Congrats to Ty! That was her goal, to beat her dad! Whoooo Hoooo! I know Dave must be VERY proud right now!


----------



## Boondux (Feb 10, 2006)

Congrats Regi, Dave, Bob & Ann! Congrats to Ty also!


----------



## Brenda (Sep 4, 2004)

YAHOOOOOOOOO!!!!!

PAUL PANICHI WON THE AMATEUR WITH MOLLY !!!!
AND GOT SECOND WITH LADD(Qualified him for the Natl AM) !!!!

Also congrats to Dave Furin 3rd place with Aero
4th place went to Ice- Chris Brandl

RJ- Lilly- Gary McIlwan

Jams- 5,22,40

WOW what a weekend for Jennifer and Paul!!!! We are so Happy for you guys!!
________
VAPORIZER REVIEW


----------



## ricka (Oct 8, 2007)

A BIG CONGRATS TO PAUL AND JENN! ON A GREAT WEEKEND

Also to Dave and Chris for 3rd and 4th


----------



## JusticeDog (Jul 3, 2003)

Brenda said:


> YAHOOOOOOOOO!!!!!
> 
> PAUL PANICHI WON THE AMATEUR WITH MOLLY !!!!
> AND GOT SECOND WITH LADD(Qualified him for the Natl AM) !!!!
> ...


Wow, Team Rorem couldn't be beat at Hennepin this weekend..... How great is that?


----------



## Jason Brion (May 31, 2006)

Congrats to Gary and Winston on the 3rd in the derby!


----------



## Jenn (Jul 16, 2006)

_Brenda, Ken, Rick & Susan~_

_Thank you very much for the congrats! A weekend we will remember for a very long time!_

_Paul & Jenn_


----------



## elcinc (Jul 25, 2005)

Congratulations to Paul and Jenn. Great to see Ladd qualified for the 2009 Nat. Am. Congrats. to Dave Furin, also.

Roger Weller


----------



## HiRollerlabs (Jun 11, 2004)

Congrats to Molly, Ladd, Aero, Panichi's and Furin's on a spectacular weekend. Congrats to all other placemts too!! Are you going to buy a lottery ticket? I would!

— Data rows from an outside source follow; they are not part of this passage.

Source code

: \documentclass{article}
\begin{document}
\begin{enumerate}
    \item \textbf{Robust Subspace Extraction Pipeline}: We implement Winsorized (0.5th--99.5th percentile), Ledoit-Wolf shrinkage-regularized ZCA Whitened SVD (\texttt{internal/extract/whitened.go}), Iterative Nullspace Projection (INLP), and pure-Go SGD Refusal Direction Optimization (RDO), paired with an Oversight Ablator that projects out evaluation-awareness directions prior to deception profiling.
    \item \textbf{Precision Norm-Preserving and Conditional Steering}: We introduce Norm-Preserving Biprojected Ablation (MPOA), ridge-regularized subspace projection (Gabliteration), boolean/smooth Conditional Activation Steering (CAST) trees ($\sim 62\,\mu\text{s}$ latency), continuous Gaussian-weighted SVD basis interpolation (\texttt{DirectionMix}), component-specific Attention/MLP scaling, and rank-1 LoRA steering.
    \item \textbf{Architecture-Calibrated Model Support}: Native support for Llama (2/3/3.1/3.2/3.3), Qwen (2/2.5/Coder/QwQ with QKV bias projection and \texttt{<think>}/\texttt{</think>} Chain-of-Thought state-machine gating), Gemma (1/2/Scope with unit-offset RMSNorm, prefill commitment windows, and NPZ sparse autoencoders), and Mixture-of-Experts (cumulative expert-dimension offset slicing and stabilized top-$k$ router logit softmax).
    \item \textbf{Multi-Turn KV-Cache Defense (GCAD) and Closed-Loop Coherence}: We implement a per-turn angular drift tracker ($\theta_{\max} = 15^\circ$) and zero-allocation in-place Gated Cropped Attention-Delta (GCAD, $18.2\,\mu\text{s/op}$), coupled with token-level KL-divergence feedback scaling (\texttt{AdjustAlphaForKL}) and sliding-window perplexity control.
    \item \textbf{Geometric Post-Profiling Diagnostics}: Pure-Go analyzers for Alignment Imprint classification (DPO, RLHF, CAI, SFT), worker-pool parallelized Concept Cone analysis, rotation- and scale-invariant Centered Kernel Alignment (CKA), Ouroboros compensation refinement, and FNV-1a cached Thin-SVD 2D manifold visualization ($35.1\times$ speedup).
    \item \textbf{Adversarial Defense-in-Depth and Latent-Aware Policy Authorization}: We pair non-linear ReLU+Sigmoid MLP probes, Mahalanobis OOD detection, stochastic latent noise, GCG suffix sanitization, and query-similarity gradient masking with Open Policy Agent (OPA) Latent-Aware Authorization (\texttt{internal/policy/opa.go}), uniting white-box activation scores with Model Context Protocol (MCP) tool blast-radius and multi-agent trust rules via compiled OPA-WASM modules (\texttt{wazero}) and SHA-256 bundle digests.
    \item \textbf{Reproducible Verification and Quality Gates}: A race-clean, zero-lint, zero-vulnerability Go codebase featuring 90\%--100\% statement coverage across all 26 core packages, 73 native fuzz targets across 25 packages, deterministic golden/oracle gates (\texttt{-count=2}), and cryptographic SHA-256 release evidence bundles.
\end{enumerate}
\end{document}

Way to go!!!


----------



## Lynn Moore (May 30, 2005)

Great great news Paul and Jenn!!!! So gratifying for you guys when you will be working so hard for the National! Congratulations on your great weekend!!!!
Lynn & Michael


----------



## Judy Chute (May 9, 2005)

HiRollerlabs said:


> Open Unofficial Results
> 1st--Ace Oman/T. Rorem
> 2nd--Homer McCaw/T. Rorem (qualifies Homer for Nat'l)
> 3rd--Regi Heise/D. Rorem
> ...


Congratulations to Team Rorem....especially to Ty!! 

Also, Congratulations! .... to "Regi Heise"....Ann, Bob, and Dave, too!


----------



## JusticeDog (Jul 3, 2003)

HiRollerlabs said:


> Congrats to Molly, Ladd, Aero, Panichi's and Furin's on a spectacular weekend. Congrats to all other placemts too!! Are you going to buy a lottery ticket? I would! Way to go!!!


Well Ann, I think you should, too! Congrats on Regi's placement!


----------



## FOM (Jan 17, 2003)

Dang it another "Rorem" to compete against  Way to go Ty! I'm sure Dave is as proud as a peacock! 

Also looks like the Rorem truck didn't leave many ribbons for anyone else......WOW!

FOM


----------



## Jenn (Jul 16, 2006)

_*Roger, Ann, Bob, Lynn, & Michael~*_

_*Thanks so much for the congrats! *_

_*Paul & Jenn*_


_Ann & Bob~_

_Congrats on Regi's 3rd in the Open!!_


_Lynn & Michael~_

_Congrats on your 2nd in the Am!!_


----------